____ EXCERPTED DATA
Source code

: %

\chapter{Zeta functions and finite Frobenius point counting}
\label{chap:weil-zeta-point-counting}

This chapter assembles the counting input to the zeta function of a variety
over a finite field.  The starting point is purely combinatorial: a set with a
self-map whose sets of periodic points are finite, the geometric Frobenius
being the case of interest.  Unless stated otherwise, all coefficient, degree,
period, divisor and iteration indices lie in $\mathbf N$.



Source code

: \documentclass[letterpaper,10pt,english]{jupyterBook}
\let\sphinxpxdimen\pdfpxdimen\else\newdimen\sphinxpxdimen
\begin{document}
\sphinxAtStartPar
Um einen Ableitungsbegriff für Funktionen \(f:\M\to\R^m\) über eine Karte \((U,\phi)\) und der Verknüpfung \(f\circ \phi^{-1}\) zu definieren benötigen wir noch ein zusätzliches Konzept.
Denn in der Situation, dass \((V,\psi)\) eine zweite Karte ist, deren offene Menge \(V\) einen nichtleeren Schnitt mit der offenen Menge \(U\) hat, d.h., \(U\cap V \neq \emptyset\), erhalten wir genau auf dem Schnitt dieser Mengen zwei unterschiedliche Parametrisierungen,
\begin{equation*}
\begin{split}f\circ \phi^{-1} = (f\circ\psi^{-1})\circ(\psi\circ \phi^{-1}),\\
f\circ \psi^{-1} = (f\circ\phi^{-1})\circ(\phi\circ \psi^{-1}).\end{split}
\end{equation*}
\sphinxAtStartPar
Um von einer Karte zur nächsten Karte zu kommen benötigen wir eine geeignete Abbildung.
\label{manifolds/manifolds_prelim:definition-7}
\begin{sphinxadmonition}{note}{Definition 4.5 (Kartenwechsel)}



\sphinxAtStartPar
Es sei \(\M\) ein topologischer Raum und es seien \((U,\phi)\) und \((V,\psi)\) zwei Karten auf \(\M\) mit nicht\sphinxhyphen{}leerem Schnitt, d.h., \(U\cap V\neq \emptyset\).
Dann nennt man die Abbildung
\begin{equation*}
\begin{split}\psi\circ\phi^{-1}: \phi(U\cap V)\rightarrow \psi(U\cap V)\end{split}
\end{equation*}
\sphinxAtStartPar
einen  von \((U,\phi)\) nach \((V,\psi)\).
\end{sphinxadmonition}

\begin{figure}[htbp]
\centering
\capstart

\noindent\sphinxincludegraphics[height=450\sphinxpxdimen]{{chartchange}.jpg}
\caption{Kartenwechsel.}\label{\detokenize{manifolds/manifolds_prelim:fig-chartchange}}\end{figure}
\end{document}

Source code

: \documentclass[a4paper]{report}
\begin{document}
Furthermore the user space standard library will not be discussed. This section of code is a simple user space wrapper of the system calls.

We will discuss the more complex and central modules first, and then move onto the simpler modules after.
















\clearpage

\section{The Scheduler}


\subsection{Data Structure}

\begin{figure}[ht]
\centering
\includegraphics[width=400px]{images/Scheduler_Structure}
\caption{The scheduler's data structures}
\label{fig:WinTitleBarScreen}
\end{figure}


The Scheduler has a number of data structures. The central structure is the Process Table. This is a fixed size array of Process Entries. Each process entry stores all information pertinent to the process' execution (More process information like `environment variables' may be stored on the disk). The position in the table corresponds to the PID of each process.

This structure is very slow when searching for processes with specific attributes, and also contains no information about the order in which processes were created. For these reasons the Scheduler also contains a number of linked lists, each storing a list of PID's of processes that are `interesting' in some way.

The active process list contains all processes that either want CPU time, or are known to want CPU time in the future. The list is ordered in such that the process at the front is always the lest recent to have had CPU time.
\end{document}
________
____ EXCERPTED DATA
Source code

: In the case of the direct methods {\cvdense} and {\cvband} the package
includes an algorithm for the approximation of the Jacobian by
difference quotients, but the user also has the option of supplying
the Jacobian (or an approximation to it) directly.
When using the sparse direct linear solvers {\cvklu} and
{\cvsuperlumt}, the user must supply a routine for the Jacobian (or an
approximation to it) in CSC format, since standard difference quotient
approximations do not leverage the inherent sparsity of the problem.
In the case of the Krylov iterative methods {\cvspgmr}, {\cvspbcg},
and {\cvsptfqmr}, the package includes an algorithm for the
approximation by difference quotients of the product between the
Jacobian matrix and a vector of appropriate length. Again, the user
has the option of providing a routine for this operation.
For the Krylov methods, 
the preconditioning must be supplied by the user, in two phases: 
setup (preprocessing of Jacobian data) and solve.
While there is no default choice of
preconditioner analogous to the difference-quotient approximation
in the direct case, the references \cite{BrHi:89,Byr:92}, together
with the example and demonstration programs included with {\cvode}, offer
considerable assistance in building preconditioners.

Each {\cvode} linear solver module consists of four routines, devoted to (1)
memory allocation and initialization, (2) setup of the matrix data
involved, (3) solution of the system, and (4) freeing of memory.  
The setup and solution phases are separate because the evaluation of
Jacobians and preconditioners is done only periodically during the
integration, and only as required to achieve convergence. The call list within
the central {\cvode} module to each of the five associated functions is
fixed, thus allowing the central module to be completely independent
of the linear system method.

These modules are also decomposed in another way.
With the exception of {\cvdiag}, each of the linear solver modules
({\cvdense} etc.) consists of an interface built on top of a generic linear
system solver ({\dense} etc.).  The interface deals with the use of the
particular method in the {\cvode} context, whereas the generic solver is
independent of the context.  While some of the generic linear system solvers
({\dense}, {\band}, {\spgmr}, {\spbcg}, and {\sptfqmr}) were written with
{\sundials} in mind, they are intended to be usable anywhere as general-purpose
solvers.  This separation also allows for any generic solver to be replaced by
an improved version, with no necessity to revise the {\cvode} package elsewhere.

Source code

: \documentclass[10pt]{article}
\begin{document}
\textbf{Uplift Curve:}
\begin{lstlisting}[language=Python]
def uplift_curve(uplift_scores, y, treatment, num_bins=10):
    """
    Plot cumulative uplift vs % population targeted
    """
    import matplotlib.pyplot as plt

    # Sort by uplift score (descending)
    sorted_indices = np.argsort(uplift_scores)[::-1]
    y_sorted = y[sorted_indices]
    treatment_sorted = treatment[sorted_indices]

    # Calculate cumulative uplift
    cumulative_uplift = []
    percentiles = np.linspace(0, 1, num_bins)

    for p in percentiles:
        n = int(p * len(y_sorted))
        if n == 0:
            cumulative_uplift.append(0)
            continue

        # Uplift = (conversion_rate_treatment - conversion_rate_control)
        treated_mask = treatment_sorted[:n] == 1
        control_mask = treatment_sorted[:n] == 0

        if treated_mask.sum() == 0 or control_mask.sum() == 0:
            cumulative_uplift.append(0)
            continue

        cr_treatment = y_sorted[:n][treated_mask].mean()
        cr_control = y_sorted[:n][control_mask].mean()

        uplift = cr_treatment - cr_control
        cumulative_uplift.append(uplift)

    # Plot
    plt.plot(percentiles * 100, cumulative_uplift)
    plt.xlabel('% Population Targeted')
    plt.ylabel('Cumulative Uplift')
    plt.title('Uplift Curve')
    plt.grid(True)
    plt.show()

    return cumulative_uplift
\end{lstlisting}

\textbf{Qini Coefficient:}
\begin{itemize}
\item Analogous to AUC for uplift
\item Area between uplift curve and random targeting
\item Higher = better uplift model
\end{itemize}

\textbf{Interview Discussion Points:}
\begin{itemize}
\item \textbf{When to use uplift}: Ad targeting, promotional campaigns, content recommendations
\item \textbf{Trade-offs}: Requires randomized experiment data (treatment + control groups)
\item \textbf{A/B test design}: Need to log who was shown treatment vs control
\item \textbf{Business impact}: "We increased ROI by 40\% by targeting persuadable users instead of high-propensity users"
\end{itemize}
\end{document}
________
____ EXCERPTED DATA
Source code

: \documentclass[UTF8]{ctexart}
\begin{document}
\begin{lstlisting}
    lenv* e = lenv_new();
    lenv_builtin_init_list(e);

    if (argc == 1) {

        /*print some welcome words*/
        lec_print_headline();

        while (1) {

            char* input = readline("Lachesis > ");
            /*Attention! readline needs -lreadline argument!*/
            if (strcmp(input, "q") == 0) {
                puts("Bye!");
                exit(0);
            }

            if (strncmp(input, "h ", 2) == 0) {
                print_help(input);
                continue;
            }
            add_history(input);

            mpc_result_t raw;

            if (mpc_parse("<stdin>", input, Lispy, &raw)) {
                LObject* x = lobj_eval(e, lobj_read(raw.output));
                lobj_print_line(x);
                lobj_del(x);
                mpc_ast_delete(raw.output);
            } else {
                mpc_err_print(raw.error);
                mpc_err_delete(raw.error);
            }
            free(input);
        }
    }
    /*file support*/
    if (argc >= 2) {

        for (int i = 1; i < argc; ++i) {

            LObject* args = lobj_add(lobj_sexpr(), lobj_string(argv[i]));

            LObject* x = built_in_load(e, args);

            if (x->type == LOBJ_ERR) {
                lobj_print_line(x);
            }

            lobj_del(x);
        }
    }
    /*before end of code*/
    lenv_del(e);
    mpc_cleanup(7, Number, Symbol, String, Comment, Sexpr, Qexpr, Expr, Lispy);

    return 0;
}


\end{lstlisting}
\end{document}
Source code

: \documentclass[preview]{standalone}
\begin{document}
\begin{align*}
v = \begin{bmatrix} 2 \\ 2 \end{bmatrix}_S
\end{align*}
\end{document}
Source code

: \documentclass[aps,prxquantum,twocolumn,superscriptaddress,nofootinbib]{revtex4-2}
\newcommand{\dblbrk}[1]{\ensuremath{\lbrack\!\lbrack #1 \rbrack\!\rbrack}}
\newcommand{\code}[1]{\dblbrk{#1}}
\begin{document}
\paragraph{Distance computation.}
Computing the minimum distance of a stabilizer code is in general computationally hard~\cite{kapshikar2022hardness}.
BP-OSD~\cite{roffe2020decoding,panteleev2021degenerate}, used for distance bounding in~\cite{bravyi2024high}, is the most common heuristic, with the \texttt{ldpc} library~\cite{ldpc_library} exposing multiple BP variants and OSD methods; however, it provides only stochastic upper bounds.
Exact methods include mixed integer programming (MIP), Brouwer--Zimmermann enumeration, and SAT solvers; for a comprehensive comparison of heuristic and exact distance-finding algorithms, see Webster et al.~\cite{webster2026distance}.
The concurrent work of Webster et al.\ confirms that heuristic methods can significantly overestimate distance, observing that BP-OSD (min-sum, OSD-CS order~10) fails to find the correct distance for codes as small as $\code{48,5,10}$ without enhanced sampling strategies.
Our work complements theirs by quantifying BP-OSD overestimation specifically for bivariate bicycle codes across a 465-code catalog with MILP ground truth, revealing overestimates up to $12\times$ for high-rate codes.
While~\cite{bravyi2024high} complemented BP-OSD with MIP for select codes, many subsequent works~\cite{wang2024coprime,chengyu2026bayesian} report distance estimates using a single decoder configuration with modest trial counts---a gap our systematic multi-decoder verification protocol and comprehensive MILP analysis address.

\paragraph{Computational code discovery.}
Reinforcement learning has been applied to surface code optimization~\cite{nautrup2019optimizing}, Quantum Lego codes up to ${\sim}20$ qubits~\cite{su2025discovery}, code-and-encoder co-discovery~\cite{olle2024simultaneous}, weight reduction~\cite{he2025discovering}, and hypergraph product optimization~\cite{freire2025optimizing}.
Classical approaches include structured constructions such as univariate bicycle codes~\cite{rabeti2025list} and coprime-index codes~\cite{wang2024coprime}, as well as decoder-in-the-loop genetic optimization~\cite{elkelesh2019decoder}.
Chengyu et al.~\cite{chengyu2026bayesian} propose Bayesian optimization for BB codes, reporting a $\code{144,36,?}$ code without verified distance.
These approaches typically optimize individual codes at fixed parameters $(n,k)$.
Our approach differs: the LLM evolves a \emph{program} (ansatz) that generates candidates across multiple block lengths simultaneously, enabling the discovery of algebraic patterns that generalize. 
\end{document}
________
TASK ITEM
Scan the material line by line and report each one that contains "package".

FINAL ANSWER
: In the case of the direct methods {\cvdense} and {\cvband} the package
and {\cvsptfqmr}, the package includes an algorithm for the
an improved version, with no necessity to revise the {\cvode} package elsewhere.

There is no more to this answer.